Computerworld

Amazon accelerates and simplifies its cloud infrastructure offering

Services offer flexible GPU acceleration, simple virtual private servers and improved compute

Amazon Web Services continued to push its infrastructure offering forward on Wednesday with the launch of upgrades to its existing instance types and new tools for simplifying and accelerating computation tasks in its public cloud.

AWS CEO Andy Jassy unveiled a new Elastic GPUs feature for the Elastic Compute Cloud (EC2) that will let developers add flexible acceleration using parallel processing for their applications.

On top of that, Amazon launched a new Lightsail service that’s aimed at giving customers an easy way to spin up a straightforward virtual private server without having to orchestrate a fleet of different AWS services. Finally, the company also unveiled upgrades to its burstable, memory intensive, high I/O, and compute intensive instances.

All of these announcements are aimed at helping Amazon maintain its leading position in the infrastructure-as-a-service market. The company has positioned its IaaS offering as foundational to its cloud platform.

The Elastic GPU service will let developers attach GPUs to different EC2 instances, so they can get the graphical acceleration they need without having to pay for specific, GPU-accelerated instances. When users first spin up an instance, they’ll be able to attach up to 8GiB of GPU vRAM. If they need to change the amount of vRAM available, developers will be able to shut down, modify and then spin up the instance again.

It’s a service that will be useful for a variety of applications, like gaming, graphical rendering and machine learning. The GPUs will be available for all of Amazon’s instance types, once they launch officially in the future. Right now, the amount of vRAM that an instance needs determines which of Amazon’s existing GPU-attached instances customers have to use.

“Developers will love having slices of GPU, instead of paying for it all the time,” IDC Program Director Al Hilwa said in an email.

It’s similar to functionality that Google announced earlier this month, which will let companies attach GPUs to any of the compute instances running in its cloud. Amazon’s OpenGL library will automatically detect and use Elastic GPUs, which will be a boon to developers.

ls pricing dots 2 Amazon

A pricing chart shows the different pricing available for Amazon's new Lightsail VPS service.
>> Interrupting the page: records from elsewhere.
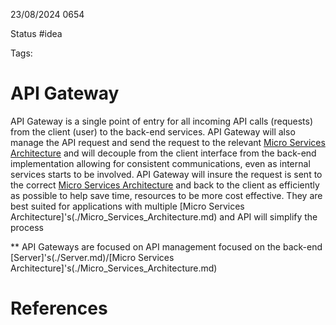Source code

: 23/08/2024 0654

Status #idea

Tags:

# API Gateway

API Gateway is a single point of entry for all incoming API calls (requests) from the client (user) to the back-end services.
API Gateway will also manage the API request and send the request to the relevant
[Micro Services Architecture](./Micro_Services_Architecture.md) 
and will decouple from the client interface from the back-end implementation allowing for consistent communications, even as
internal services starts to be involved.
API Gateway will insure the request is sent to the correct [Micro Services Architecture](./Micro_Services_Architecture.md) 
and back to the client as efficiently as possible to help save time, resources to be more cost effective.
They are best suited for applications with multiple [Micro Services Architecture]'s(./Micro_Services_Architecture.md)
and API will simplify the process 

** API Gateways are focused on API management focused on the back-end 
[Server]'s(./Server.md)/[Micro Services Architecture]'s(./Micro_Services_Architecture.md)
# References
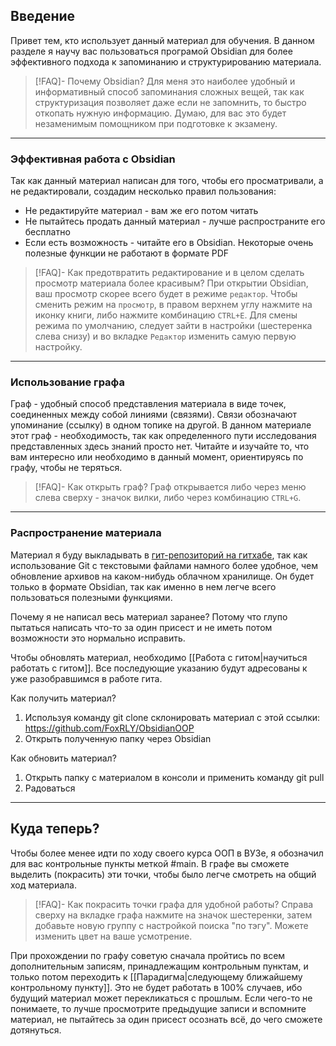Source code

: ## Введение
Привет тем, кто использует данный материал для обучения.
В данном разделе я научу вас пользоваться програмой Obsidian для более эффективного подхода к запоминанию и структурированию материала.

> [!FAQ]- Почему Obsidian?
> Для меня это наиболее удобный и информативный способ запоминания сложных вещей, так как структуризация позволяет даже если не запомнить, то быстро откопать нужную информацию. Думаю, для вас это будет незаменимым помощником при подготовке к экзамену.

---

### Эффективная работа с Obsidian
Так как данный материал написан для того, чтобы его просматривали, а не редактировали, создадим несколько правил пользования:
- Не редактируйте материал - вам же его потом читать
- Не пытайтесь продать данный материал - лучше распространите его бесплатно
- Если есть возможность - читайте его в Obsidian. Некоторые очень полезные функции не работают в формате PDF

> [!FAQ]- Как предотвратить редактирование и в целом сделать просмотр материала более красивым?
> При открытии Obsidian, ваш просмотр скорее всего будет в режиме `редактор`. Чтобы сменить режим на `просмотр`, в правом верхнем углу нажмите на иконку книги, либо нажмите комбинацию `CTRL+E`. Для смены режима по умолчанию, следует зайти в настройки (шестеренка слева снизу) и во вкладке `Редактор` изменить самую первую настройку.

---

### Использование графа
Граф - удобный способ представления материала в виде точек, соединенных между собой линиями (связями). Связи обозначают упоминание (ссылку) в одном топике на другой. В данном материале этот граф - необходимость, так как определенного пути исследования представленных здесь знаний просто нет. Читайте и изучайте то, что вам интересно или необходимо в данный момент, ориентируясь по графу, чтобы не теряться.

> [!FAQ]- Как открыть граф?
> Граф открывается либо через меню слева сверху - значок вилки, либо через комбинацию `CTRL+G`.

---

### Распространение материала
Материал я буду выкладывать в [гит-репозиторий на гитхабе](https://github.com/FoxRLY/ObsidianOOP), так как использование Git с текстовыми файлами намного более удобное, чем обновление архивов на каком-нибудь облачном хранилище. Он будет только в формате Obsidian, так как именно в нем легче всего пользоваться полезными функциями.

Почему я не написал весь материал заранее? Потому что глупо пытаться написать что-то за один присест и не иметь потом возможности это нормально исправить.

Чтобы обновлять материал, необходимо [[Работа с гитом|научиться работать с гитом]]. Все последующие указанию будут адресованы к уже разобравшимся в работе гита.

Как получить материал?
1) Используя команду git clone склонировать материал с этой ссылки: https://github.com/FoxRLY/ObsidianOOP
2) Открыть полученную папку через Obsidian

Как обновить материал?
1) Открыть папку с материалом в консоли и применить команду git pull
2) Радоваться

---

## Куда теперь?
Чтобы более менее идти по ходу своего курса ООП в ВУЗе, я обозначил для вас контрольные пункты меткой #main. В графе вы сможете выделить (покрасить) эти точки, чтобы было легче смотреть на общий ход материала.

> [!FAQ]- Как покрасить точки графа для удобной работы?
> Справа сверху на вкладке графа нажмите на значок шестеренки, затем добавьте новую группу с настройкой поиска "по тэгу". Можете изменить цвет на ваше усмотрение.

При прохождении по графу советую сначала пройтись по всем дополнительным записям, принадлежащим контрольным пунктам, и только потом переходить к [[Парадигма|следующему ближайшему контрольному пункту]]. Это не будет работать в 100% случаев, ибо будущий материал может перекликаться с прошлым. Если чего-то не понимаете, то лучше просмотрите предыдущие записи и вспомните материал, не пытайтесь за один присест осознать всё, до чего сможете дотянуться.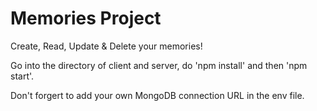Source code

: # Memories Project

Create, Read, Update & Delete your memories!

Go into the directory of client and server, do 'npm install' and then 'npm start'.

Don't forgert to add your own MongoDB connection URL in the env file.
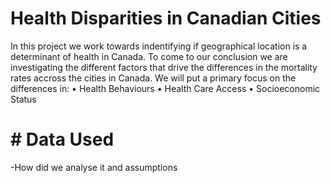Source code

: # Health Disparities in Canadian Cities
In this project we work towards indentifying if geographical location is a determinant of health in Canada. To come to our conclusion we are investigating the different factors that drive the differences in the mortality rates accross the cities in Canada. We will put a primary focus on the differences in:
•	Health Behaviours
• Health Care Access
• Socioeconomic Status

# # Data Used

-How did we analyse it and assumptions



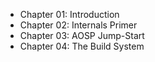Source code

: * Chapter 01: Introduction
* Chapter 02: Internals Primer
* Chapter 03: AOSP Jump-Start
* Chapter 04: The Build System
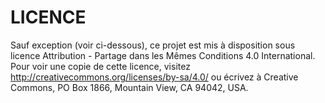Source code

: # LICENCE

Sauf exception (voir ci-dessous), ce projet est mis à disposition sous licence Attribution -  Partage dans les Mêmes Conditions 4.0 International. Pour voir une copie de cette licence, visitez http://creativecommons.org/licenses/by-sa/4.0/ ou écrivez à Creative Commons, PO Box 1866, Mountain View, CA 94042, USA.
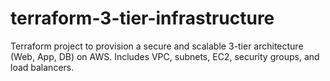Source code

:# terraform-3-tier-infrastructure
Terraform project to provision a secure and scalable 3-tier architecture (Web, App, DB) on AWS. Includes VPC, subnets, EC2, security groups, and load balancers.

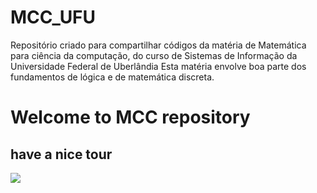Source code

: # MCC_UFU
Repositório criado para compartilhar códigos da matéria de Matemática para ciência da computação, do curso de Sistemas de Informação da Universidade Federal de Uberlândia
Esta matéria envolve boa parte dos fundamentos de lógica e de matemática discreta.
<!DOCTYPE html>
<html>
<head>
<meta charset="UTF-8">
  <h1>Welcome to MCC repository</h1>
  <h2>have a nice tour</h2>
  <img src="https://media.giphy.com/media/BmmfETghGOPrW/giphy.gif" />

</head>
<body>
</body>
</html>
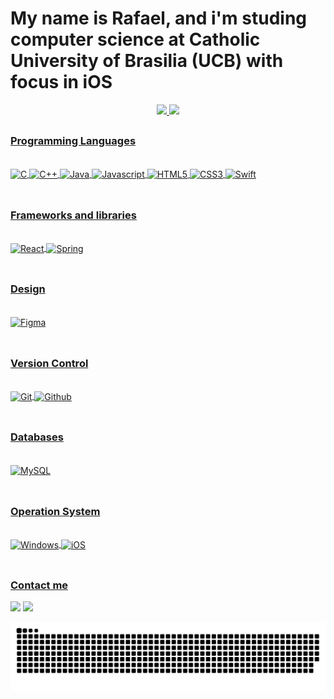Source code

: <h1>My name is Rafael, and i'm studing computer science at Catholic University of Brasilia (UCB) with focus in iOS</h1>

<div align="center">
  <a href="https://github.com/RafaelOsiro">
  <img height="140" src="https://github-readme-stats.vercel.app/api?username=RafaelOsiro&show_icons=true&theme=highcontrast&include_all_commits=true&count_private=trueborder_radius15"/>
  <img height="140" src="https://github-readme-stats.vercel.app/api/top-langs/?username=RafaelOsiro&layout=compact&langs_count=7&theme=highcontrast&count_private=trueborder_radius15"/> 
</div>

##
<h3>Programming Languages</h3>
<div style="display: inline_block"><br>
  <img align="center" alt="C" height="30" width="75" src="https://img.shields.io/badge/c%20-%2300599C.svg?&style=for-the-badge&logo=c&logoColor=white">
  <img align="center" alt="C++" height="30" width="75" src="https://img.shields.io/badge/c++%20-%2300599C.svg?&style=for-the-badge&logo=c%2B%2B&ogoColor=whit">
  <img align="center" alt="Java" height="30" width="65" src="https://img.shields.io/badge/java-%23ED8B00.svg?&style=for-the-badge&logo=java&logoColor=white">
  <img align="center" alt="Javascript" height="30" width="85" src="https://img.shields.io/badge/javascript%20-%23323330.svg?&style=for-the-badge&logo=javascript&logoColor=%23F7DF1E">
  <img align="center" alt="HTML5" height="30" width="75" src="https://img.shields.io/badge/html5%20-%23E34F26.svg?&style=for-the-badge&logo=html5&logoColor=white">
  <img align="center" alt="CSS3" height="30" width="75" src="https://img.shields.io/badge/css3%20-%231572B6.svg?&style=for-the-badge&logo=css3&logoColor=white">
  <img align="center" alt="Swift" height="30" width="75" src="https://img.shields.io/badge/swift-%23FA7343.svg?&style=for-the-badge&logo=swift&logoColor=white">
</div></br>
  
## 
<h3>Frameworks and libraries</h3>
<div style="display: inline_block"><br>
    <img align="center" alt="React" height="30" width="75" src="https://img.shields.io/badge/react%20-%2320232a.svg?&style=for-the-badge&logo=react&logoColor=%2361DAFB">
    <img align="center" alt="Spring" height="30" width="75" src="https://img.shields.io/badge/spring%20-%236DB33F.svg?&style=for-the-badge&logo=spring&logoColor=white">
</div></br>
  
## 
<h3>Design</h3>
<div style="display: inline_block"><br>
  <img align="center" alt="Figma" height="30" width="75" src="https://img.shields.io/badge/figma%20-%23F24E1E.svg?&style=for-the-badge&logo=figma&logoColor=white">
</div></br>

## 
<h3>Version Control</h3>
<div style="display: inline_block"><br>
  <img align="center" alt="Git" height="30" width="75" src="https://img.shields.io/badge/git%20-%23F05033.svg?&style=for-the-badge&logo=git&logoColor=white">
  <img align="center" alt="Github" height="30" width="85" src="https://img.shields.io/badge/github%20-%23121011.svg?&style=for-the-badge&logo=github&logoColor=white">
</div></br>
  
## 
<h3>Databases</h3>
<div style="display: inline_block"><br>
  <img align="center" alt="MySQL" height="30" width="75" src="https://img.shields.io/badge/mysql-%2300f.svg?&style=for-the-badge&logo=mysql&logoColor=white">
<!--   <img align="center" alt="Postgres" height="30" width="85" src="https://img.shields.io/badge/postgres-%23316192.svg?&style=for-the-badge&logo=postgresql&logoColor=white"> -->
</div></br>
  
## 
<h3>Operation System</h3>
<div style="display: inline_block"><br>
  <img align="center" alt="Windows" height="30" width="75" src="https://img.shields.io/badge/Windows-0078D6?style=for-the-badge&logo=windows&logoColor=white">
  <img align="center" alt="iOS" height="30" width="75" src="https://img.shields.io/badge/iOS-000000?style=for-the-badge&logo=ios&logoColor=white">
</div></br>
  
## 
<h3>Contact me</h3>
<div>
  <a href="https://linkedin.com/in/rafael-riki-ogawa-osiro-03073a223" target="_blank"><img src="https://img.shields.io/badge/-LinkedIn-%230077B5?style=for-the-badge&logo=linkedin&logoColor=white" target="_blank"></a>
  <a href="mailto:rafaelosiro@hotmail.com"><img src="https://img.shields.io/badge/Outlook-0078D4?style=for-the-badge&logo=microsoft-outlook&logoColor=white" target="_blank"></a>
  
  ![Snake animation](https://github.com/RafaelOsiro/rafaelosiro/blob/main/github-user-contribution.svg)
 
</div>
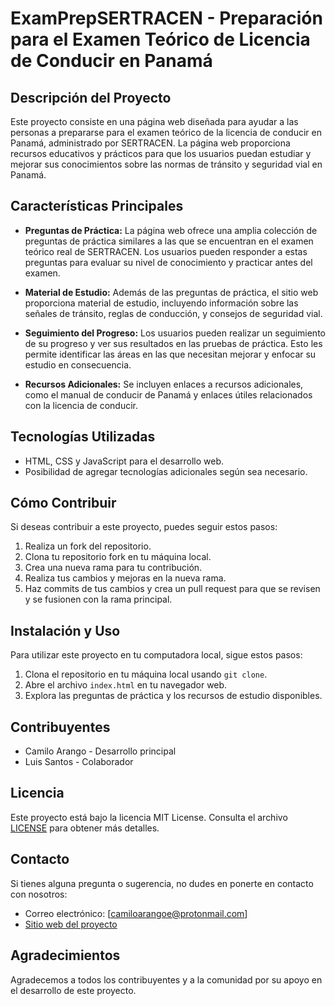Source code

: # ExamPrepSERTRACEN - Preparación para el Examen Teórico de Licencia de Conducir en Panamá

## Descripción del Proyecto

Este proyecto consiste en una página web diseñada para ayudar a las personas a prepararse para el examen teórico de la licencia de conducir en Panamá, administrado por SERTRACEN. La página web proporciona recursos educativos y prácticos para que los usuarios puedan estudiar y mejorar sus conocimientos sobre las normas de tránsito y seguridad vial en Panamá.

## Características Principales

- **Preguntas de Práctica:** La página web ofrece una amplia colección de preguntas de práctica similares a las que se encuentran en el examen teórico real de SERTRACEN. Los usuarios pueden responder a estas preguntas para evaluar su nivel de conocimiento y practicar antes del examen.

- **Material de Estudio:** Además de las preguntas de práctica, el sitio web proporciona material de estudio, incluyendo información sobre las señales de tránsito, reglas de conducción, y consejos de seguridad vial.

- **Seguimiento del Progreso:** Los usuarios pueden realizar un seguimiento de su progreso y ver sus resultados en las pruebas de práctica. Esto les permite identificar las áreas en las que necesitan mejorar y enfocar su estudio en consecuencia.

- **Recursos Adicionales:** Se incluyen enlaces a recursos adicionales, como el manual de conducir de Panamá y enlaces útiles relacionados con la licencia de conducir.

## Tecnologías Utilizadas

- HTML, CSS y JavaScript para el desarrollo web.
- Posibilidad de agregar tecnologías adicionales según sea necesario.

## Cómo Contribuir

Si deseas contribuir a este proyecto, puedes seguir estos pasos:

1. Realiza un fork del repositorio.
2. Clona tu repositorio fork en tu máquina local.
3. Crea una nueva rama para tu contribución.
4. Realiza tus cambios y mejoras en la nueva rama.
5. Haz commits de tus cambios y crea un pull request para que se revisen y se fusionen con la rama principal.

## Instalación y Uso

Para utilizar este proyecto en tu computadora local, sigue estos pasos:

1. Clona el repositorio en tu máquina local usando `git clone`.
2. Abre el archivo `index.html` en tu navegador web.
3. Explora las preguntas de práctica y los recursos de estudio disponibles.

## Contribuyentes

- Camilo Arango - Desarrollo principal
- Luis Santos - Colaborador

## Licencia

Este proyecto está bajo la licencia MIT License. Consulta el archivo [LICENSE](LICENSE) para obtener más detalles.

## Contacto

Si tienes alguna pregunta o sugerencia, no dudes en ponerte en contacto con nosotros:

- Correo electrónico: [camiloarangoe@protonmail.com]
- [Sitio web del proyecto](www.sertracteorico.com)

## Agradecimientos

Agradecemos a todos los contribuyentes y a la comunidad por su apoyo en el desarrollo de este proyecto.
Lightsail will allow people to easily spin up a virtual private server on AWS without having to understand how to start up a compute instance, connect it to storage, handle networking and more. Instead, users make a few clicks to select what they want the server to do, pick out its hardware capabilities and give it a name.

Lightsail servers start at $5 per month, which gets users 512MB of memory, 1 vCPU, 20GB of SSD storage, at 1TB of data transfer. Users can go all the way up to $80 per month, with 8 GB of memory, 2 vCPUs, 80GB of SSD, and 5TB of data transfer.

Jassy said users that want to then take advantage of additional AWS services will be able to go “under the hood” with a Lightsail instance and connect with other AWS services.

On top of all that, Amazon also announced refreshes to a host of different instance types that it already has available. New R4 instances are an upgrade to Amazon’s memory-focused R3 instances. They sport up to 488GiB of DDR4 memory and up to 64 vCPUs. That’s twice the memory available with the previous instances, and twice the number of virtual processors.

Amazon’s burstable T2 instances got new t2.xlarge and t2.2xlarge types, which provide twice and four times the number of virtual CPUs and memory compared to the t2.large instance type, respectively.

The high I/O I3 instance type, which will be available in the future, will support configurations with up to 488GiB of memory, 3.3 million IOPS, 15.2TB of NVMe SSD storage and 64 vCPUs. On top of all that, the forthcoming compute-intensive C4 instances will support up to 72 vCPUs and 144GiB of memory.

All of these infrastructure revisions are part of Amazon’s announcements at its Re:Invent conference. The company also announced a new instance type that lets users access field-programmable gate arrays to help accelerate particular applications.